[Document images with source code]
↓↓↓
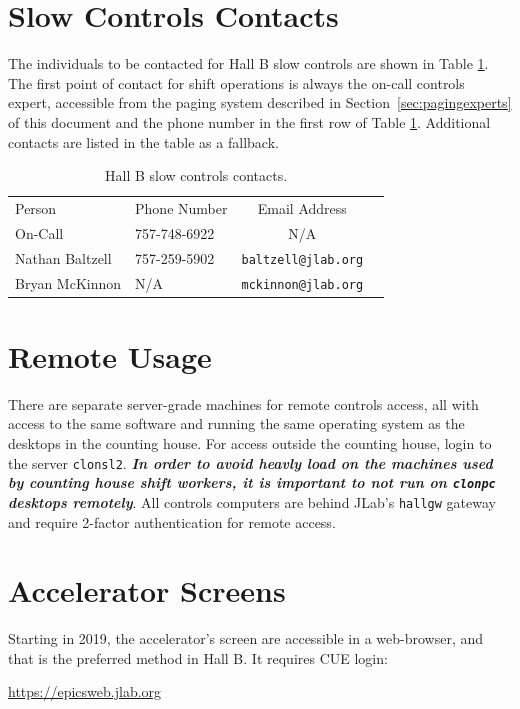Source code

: \documentclass[amsmath,amssymb,notitlepage,11pt]{revtex4}
\begin{document}
\section{Slow Controls Contacts}
The individuals to be contacted for Hall B slow controls are shown in Table \ref{tab:experts}.  The first point of contact for shift operations is always the on-call controls expert, accessible from the paging system described in Section~\ref{sec:pagingexperts} of this document and the phone number in the first row of Table \ref{tab:experts}.  Additional contacts are listed in the table as a fallback.

\begin{table}[htbp]\centering
    \begin{tabular}{llcr}\toprule[1.5pt]
        Person & Phone Number & Email Address \\ \cmidrule[0.5pt]{1-3}
        On-Call & 757-748-6922 & N/A \\
        Nathan Baltzell & 757-259-5902 & \texttt{baltzell@jlab.org} \\
        Bryan McKinnon & N/A & \texttt{mckinnon@jlab.org} \\
        \bottomrule[1.5pt]
    \end{tabular}
    \caption{Hall B slow controls contacts.\label{tab:experts}}
\end{table}

\section{Remote Usage}\label{sec:remote}
There are separate server-grade machines for remote controls access, all with access to the same software and running the same operating system as the desktops in the counting house.  For access outside the counting house, login to the server \texttt{clonsl2}.  {\bf\em In order to avoid heavly load on the machines used by counting house shift workers, it is important to not run on \texttt{clonpc} desktops remotely}.  All controls computers are behind JLab's \texttt{hallgw} gateway and require 2-factor authentication for remote access.  

\section{Accelerator Screens}
Starting in 2019, the accelerator's screen are accessible in a web-browser, and that is the preferred method in Hall B.  It requires CUE login:

\begin{center}\url{https://epicsweb.jlab.org}\end{center}
\end{document}
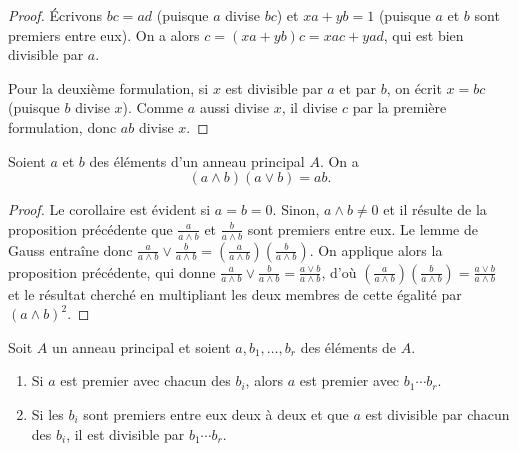 \documentclass[]{report}
\begin{document}
\begin{proof}
    Écrivons $bc = ad$ (puisque $a$ divise $bc$) et $xa + yb = 1$ (puisque $a$ et $b$ sont premiers entre eux). On a alors $c = (xa + yb)c = xac + yad$, qui est bien divisible par $a$.

    Pour la deuxième formulation, si $x$ est divisible par $a$ et par $b$, on écrit $x = bc$ (puisque $b$ divise $x$). Comme $a$ aussi divise $x$, il divise $c$ par la première formulation, donc $ab$ divise $x$.
\end{proof}

\begin{cor}{}{}
    Soient $a$ et $b$ des éléments d'un anneau principal $A$. On a
    \[(a \wedge b)(a \vee b) = ab.\]
\end{cor}

\begin{proof}
    Le corollaire est évident si $a = b = 0$. Sinon, $a \wedge b \neq 0$ et il résulte de la proposition précédente que $\frac{a}{a \wedge b}$ et $\frac{b}{a \wedge b}$ sont premiers entre eux. Le lemme de Gauss entraîne donc $\frac{a}{a \wedge b} \vee \frac{b}{a \wedge b} = \left(\frac{a}{a \wedge b}\right)\left(\frac{b}{a \wedge b}\right)$. On applique alors la proposition précédente, qui donne $\frac{a}{a \wedge b} \vee \frac{b}{a \wedge b} = \frac{a \vee b}{a \wedge b}$, d'où $\left(\frac{a}{a \wedge b}\right)\left(\frac{b}{a \wedge b}\right) = \frac{a \vee b}{a \wedge b}$ et le résultat cherché en multipliant les deux membres de cette égalité par $(a \wedge b)^2$.
\end{proof}

\begin{prop}{}{}
    Soit $A$ un anneau principal et soient $a, b_1, \dots, b_r$ des éléments de $A$.
    \begin{enumerate}
        \item Si $a$ est premier avec chacun des $b_i$, alors $a$ est premier avec $b_1 \cdots b_r$.
        \item Si les $b_i$ sont premiers entre eux deux à deux et que $a$ est divisible par chacun des $b_i$, il est divisible par $b_1 \cdots b_r$.
    \end{enumerate}
\end{prop}
\end{document}
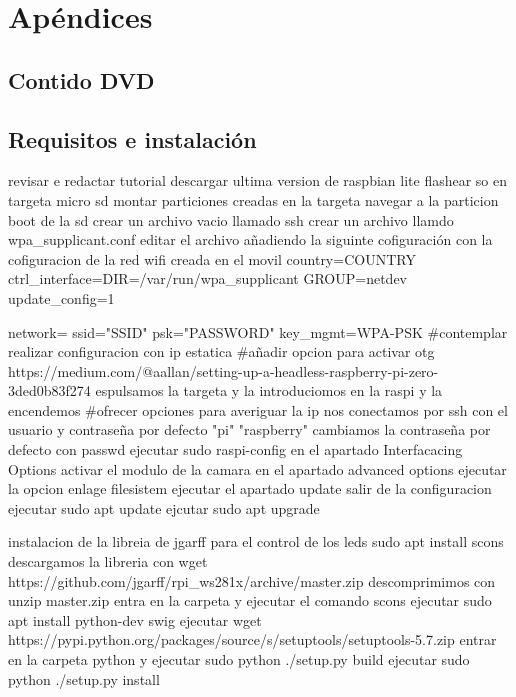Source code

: \newpage
\chapter*{Apéndices}
\thispagestyle{empty}

\section{Contido DVD}

\section{Requisitos e instalación}
revisar e redactar tutorial
descargar ultima version de raspbian lite
flashear so en targeta micro sd
montar particiones creadas en la targeta
navegar a la particion boot de la sd
crear un archivo vacio llamado ssh
crear un archivo llamdo wpa_supplicant.conf
editar el archivo añadiendo la siguinte cofiguración con la cofiguracion de la red wifi creada en el movil
	country=COUNTRY
	ctrl_interface=DIR=/var/run/wpa_supplicant GROUP=netdev
	update_config=1

	network={
	       ssid="SSID"
	       psk="PASSWORD"
	       key_mgmt=WPA-PSK
	    }
#contemplar realizar configuracion con ip estatica
#añadir opcion para activar otg https://medium.com/@aallan/setting-up-a-headless-raspberry-pi-zero-3ded0b83f274
espulsamos la targeta y la introduciomos en la raspi y la encendemos
#ofrecer opciones para averiguar la ip
nos conectamos por ssh con el usuario y contraseña por defecto "pi" "raspberry"
cambiamos la contraseña por defecto con passwd
ejecutar sudo raspi-config
en el apartado Interfacacing Options activar el modulo de la camara
en el apartado advanced options ejecutar la opcion enlage filesistem
ejecutar el apartado update
salir de la configuracion
ejecutar sudo apt update
ejcutar sudo apt upgrade

instalacion de la libreia de jgarff para el control de los leds
sudo apt install scons
descargamos la libreria con wget https://github.com/jgarff/rpi_ws281x/archive/master.zip
descomprimimos con unzip master.zip
entra en la carpeta y ejecutar el comando scons
ejecutar sudo apt install python-dev swig
ejecutar wget https://pypi.python.org/packages/source/s/setuptools/setuptools-5.7.zip
entrar en la carpeta python y ejecutar sudo python ./setup.py build
ejecutar sudo python ./setup.py install

\newpage
\thispagestyle{empty}
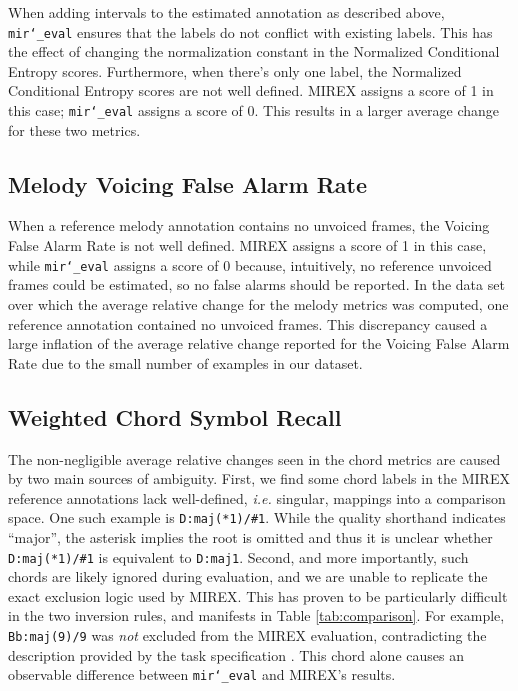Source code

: \documentclass{article}
\def\ie{\emph{i.e.}}
\def\mireval{\texttt{mir\char`_eval}}
\begin{document}
When adding intervals to the estimated annotation as described above, \mireval{} ensures that the labels do not conflict with existing labels.
This has the effect of changing the normalization constant in the Normalized Conditional Entropy scores.
Furthermore, when there's only one label, the Normalized Conditional Entropy scores are not well defined.
MIREX assigns a score of 1 in this case; \mireval{} assigns a score of 0.
This results in a larger average change for these two metrics.

\subsection{Melody Voicing False Alarm Rate}

When a reference melody annotation contains no unvoiced frames, the Voicing False Alarm Rate is not well defined.
MIREX assigns a score of 1 in this case, while \mireval{} assigns a score of 0 because, intuitively, no reference unvoiced frames could be estimated, so no false alarms should be reported.
In the data set over which the average relative change for the melody metrics was computed, one reference annotation contained no unvoiced frames.
This discrepancy caused a large inflation of the average relative change reported for the Voicing False Alarm Rate due to the small number of examples in our dataset.

\subsection{Weighted Chord Symbol Recall}
The non-negligible average relative changes seen in the chord metrics are caused by two main sources of ambiguity.
First, we find some chord labels in the MIREX reference annotations lack well-defined, \ie{} singular, mappings into a comparison space. 
One such example is \texttt{D:maj(*1)/\#1}.
While the quality shorthand indicates ``major'', the asterisk implies the root is omitted and thus it is unclear whether \texttt{D:maj(*1)/\#1} is equivalent to \texttt{D:maj1}.
Second, and more importantly, such chords are likely ignored during evaluation, and we are unable to replicate the exact exclusion logic used by MIREX.
This has proven to be particularly difficult in the two inversion rules, and manifests in Table \ref{tab:comparison}. 
For example, \texttt{Bb:maj(9)/9} was \emph{not} excluded from the MIREX evaluation, contradicting the description provided by the task specification \cite{choi2013mirex}.
This chord alone causes an observable difference between \mireval{} and MIREX's results.
\end{document}

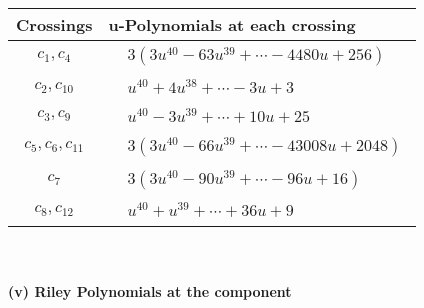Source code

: \documentclass[1p]{elsarticle_modified}
\theoremstyle{definition}
\begin{document}
\begin{tabular}{m{50pt}|m{274pt}}
Crossings & \hspace{64pt}u-Polynomials at each crossing \\
\hline $$\begin{aligned}c_{1},c_{4}\end{aligned}$$&$\begin{aligned}
&3(3 u^{40}-63 u^{39}+\cdots-4480 u+256)
\end{aligned}$\\
\hline $$\begin{aligned}c_{2},c_{10}\end{aligned}$$&$\begin{aligned}
&u^{40}+4 u^{38}+\cdots-3 u+3
\end{aligned}$\\
\hline $$\begin{aligned}c_{3},c_{9}\end{aligned}$$&$\begin{aligned}
&u^{40}-3 u^{39}+\cdots+10 u+25
\end{aligned}$\\
\hline $$\begin{aligned}c_{5},c_{6},c_{11}\end{aligned}$$&$\begin{aligned}
&3(3 u^{40}-66 u^{39}+\cdots-43008 u+2048)
\end{aligned}$\\
\hline $$\begin{aligned}c_{7}\end{aligned}$$&$\begin{aligned}
&3(3 u^{40}-90 u^{39}+\cdots-96 u+16)
\end{aligned}$\\
\hline $$\begin{aligned}c_{8},c_{12}\end{aligned}$$&$\begin{aligned}
&u^{40}+u^{39}+\cdots+36 u+9
\end{aligned}$\\
\hline
\end{tabular}\\~\\
\newpage\renewcommand{\arraystretch}{1}
\flushleft \textbf{(v) Riley Polynomials at the component}\newline \\
\end{document}
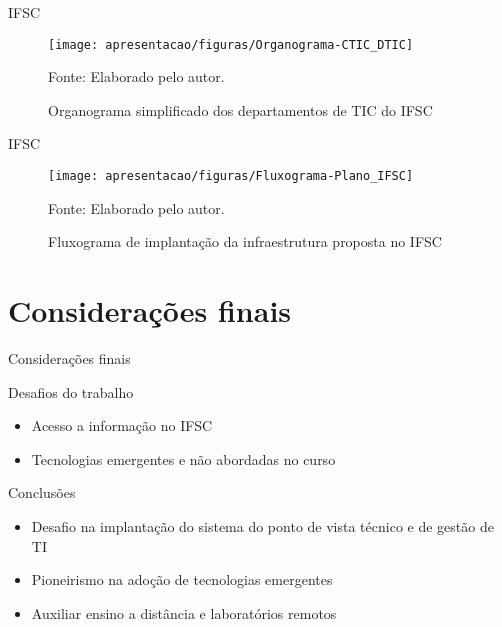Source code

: \documentclass{beamer}
\begin{document}

\begin{frame}{IFSC}
    \begin{figure}[!htpb]
    	\centering
    	\caption{Organograma simplificado dos departamentos de TIC do IFSC}
        \texttt{[image: apresentacao/figuras/Organograma-CTIC\_DTIC]}
        
    	Fonte: Elaborado pelo autor.
     	\label{wordpress_post}
    \end{figure}
\end{frame}


\begin{frame}{IFSC}
    \begin{figure}[!htpb]
    	\centering
    	\caption{Fluxograma de implantação da infraestrutura proposta no IFSC}
        \texttt{[image: apresentacao/figuras/Fluxograma-Plano\_IFSC]}
        
    	Fonte: Elaborado pelo autor.
     	\label{wordpress_post}
    \end{figure}
\end{frame}


\section{Considerações finais}

\begin{frame}{Considerações finais}
    \begin{block}{Desafios do trabalho}
    \begin{itemize}
        \item Acesso a informação no IFSC
        \item Tecnologias emergentes e não abordadas no curso    \end{itemize}
    \end{block}
    
    \begin{block}{Conclusões}
    \begin{itemize}
        \item Desafio na implantação do sistema do ponto de vista técnico e de gestão de TI
        \item Pioneirismo na adoção de tecnologias emergentes
        \item Auxiliar ensino a distância e laboratórios remotos
    \end{itemize}
    \end{block}
\end{frame}
\end{document}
↑↑↑
Problem details:
Pull out each line of the entries that contains "unvoiced".

Answer:
When a reference melody annotation contains no unvoiced frames, the Voicing False Alarm Rate is not well defined.
MIREX assigns a score of 1 in this case, while \mireval{} assigns a score of 0 because, intuitively, no reference unvoiced frames could be estimated, so no false alarms should be reported.
In the data set over which the average relative change for the melody metrics was computed, one reference annotation contained no unvoiced frames.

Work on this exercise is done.